An MEP with the Syriza party in Greece has claimed the measures included in an agreement with Eurozone leaders are “not sustainable” and will provoke “more recession and more poverty”.
As part of the agreement, €50bn in Greek public assets will be held in a trust to service the country’s debt while there will be a “complete” reform of pensions and the labour market.
A debt haircut has been ruled out and Greece’s anti-austerity laws, which were passed in February, will be repealed.
However, Stelios Kouloglou expects most of the party will support Prime Minister Alexis Tsipras in trying to get the agreement through parliament.
Mr Kouloglou said he was furious with Germany.

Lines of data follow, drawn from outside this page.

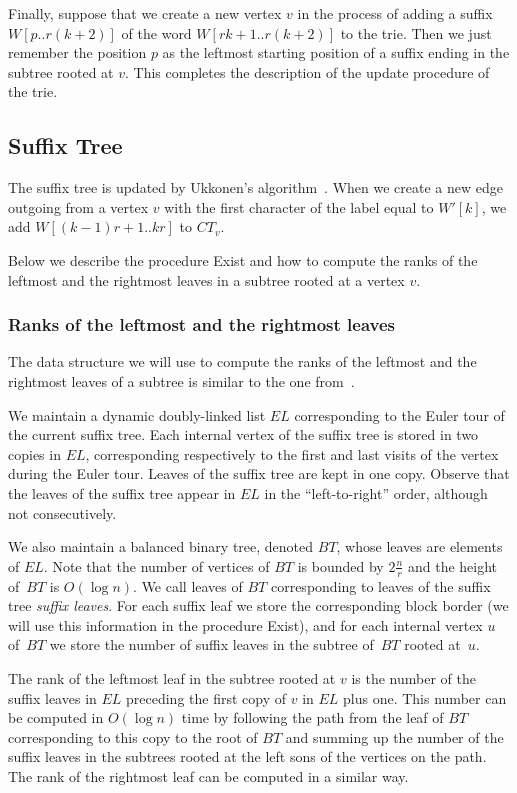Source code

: \documentclass[10pt]{llncs}
\newcommand{\exist}{{\sc Exist}}
\begin{document}
Finally, suppose that we create a new vertex $v$ in the process of adding a suffix $W[p..r(k+2)]$ of the word $W[rk+1..r(k+2)]$ to the trie. Then we just remember the position $p$ as the leftmost starting position of a suffix ending in the subtree rooted at $v$. This completes the description of the update procedure of the trie.

\subsection{Suffix Tree}
The suffix tree is updated by Ukkonen's algorithm~\cite{ukkonen:on-line}. When we create a new edge outgoing from a vertex $v$ with the first character of the label equal to $W'[k]$, we add $W[(k-1)r+1..kr]$ to $CT_v$.

Below we describe the procedure \exist{} and how to compute the ranks of the leftmost and the rightmost leaves in a subtree rooted at a vertex $v$.

\subsubsection{Ranks of the leftmost and the rightmost leaves}
The data structure we will use to compute the ranks of the leftmost and the rightmost leaves of a subtree is similar to the one from~\cite{KNS12}.

We maintain a dynamic doubly-linked list $EL$ corresponding to the Euler tour of the current suffix tree. Each internal vertex of the suffix tree is stored in two copies in $EL$, corresponding respectively to the first and last visits of the vertex during the Euler tour. Leaves of the suffix tree are kept in one copy. Observe that the leaves of the suffix tree appear in $EL$ in the ``left-to-right'' order, although not consecutively.

We also maintain a balanced binary tree, denoted $BT$, whose leaves are elements of $EL$. Note that the number of vertices of $BT$ is bounded by $2\frac{n}{r}$ and the height of~$BT$ is $O(\log n)$. We call leaves of $BT$ corresponding to leaves of the suffix tree {\em suffix leaves}. For each suffix leaf we store the corresponding block border (we will use this information in the procedure \exist{}), and for each internal vertex $u$ of~$BT$ we store the number of suffix leaves in the subtree of~$BT$ rooted at~$u$.

The rank of the leftmost leaf in the subtree rooted at $v$ is the number of the suffix leaves in $EL$ preceding the first copy of $v$ in $EL$ plus one. This number can be computed in $O(\log{n})$ time by following the path from the leaf of $BT$ corresponding to this copy to the root of $BT$ and summing up the number of the suffix leaves in the subtrees rooted at the left sons of the vertices on the path. The rank of the rightmost leaf can be computed in a similar way.
\end{document}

“We are in the face of reprisals now…According to the new rules of the European Union, nobody must disobey,” he said.
Greece’s parliament must ratify the deal by Wednesday. The deal means that the European Central Bank can continue to support Greece’s beleaguered banks, which have come close to collapse.
European Council President Donald Tusk said it was a landmark agreement, and made time for a little wordplay at the announcement.
“After 17 hours of negotiations, we have finally reached it…Someone can say we have an ‘ag-Greek-ment’, he said.
Estonian prime minister Taavi Roivas denied that Greece had been humiliated by the reforms.
He said: “Most of those things that Greece has committed to have been done in most of our countries without any external pressure. These are things that need to be done, not so much for Brussels or for other European countries, but for the country itself.”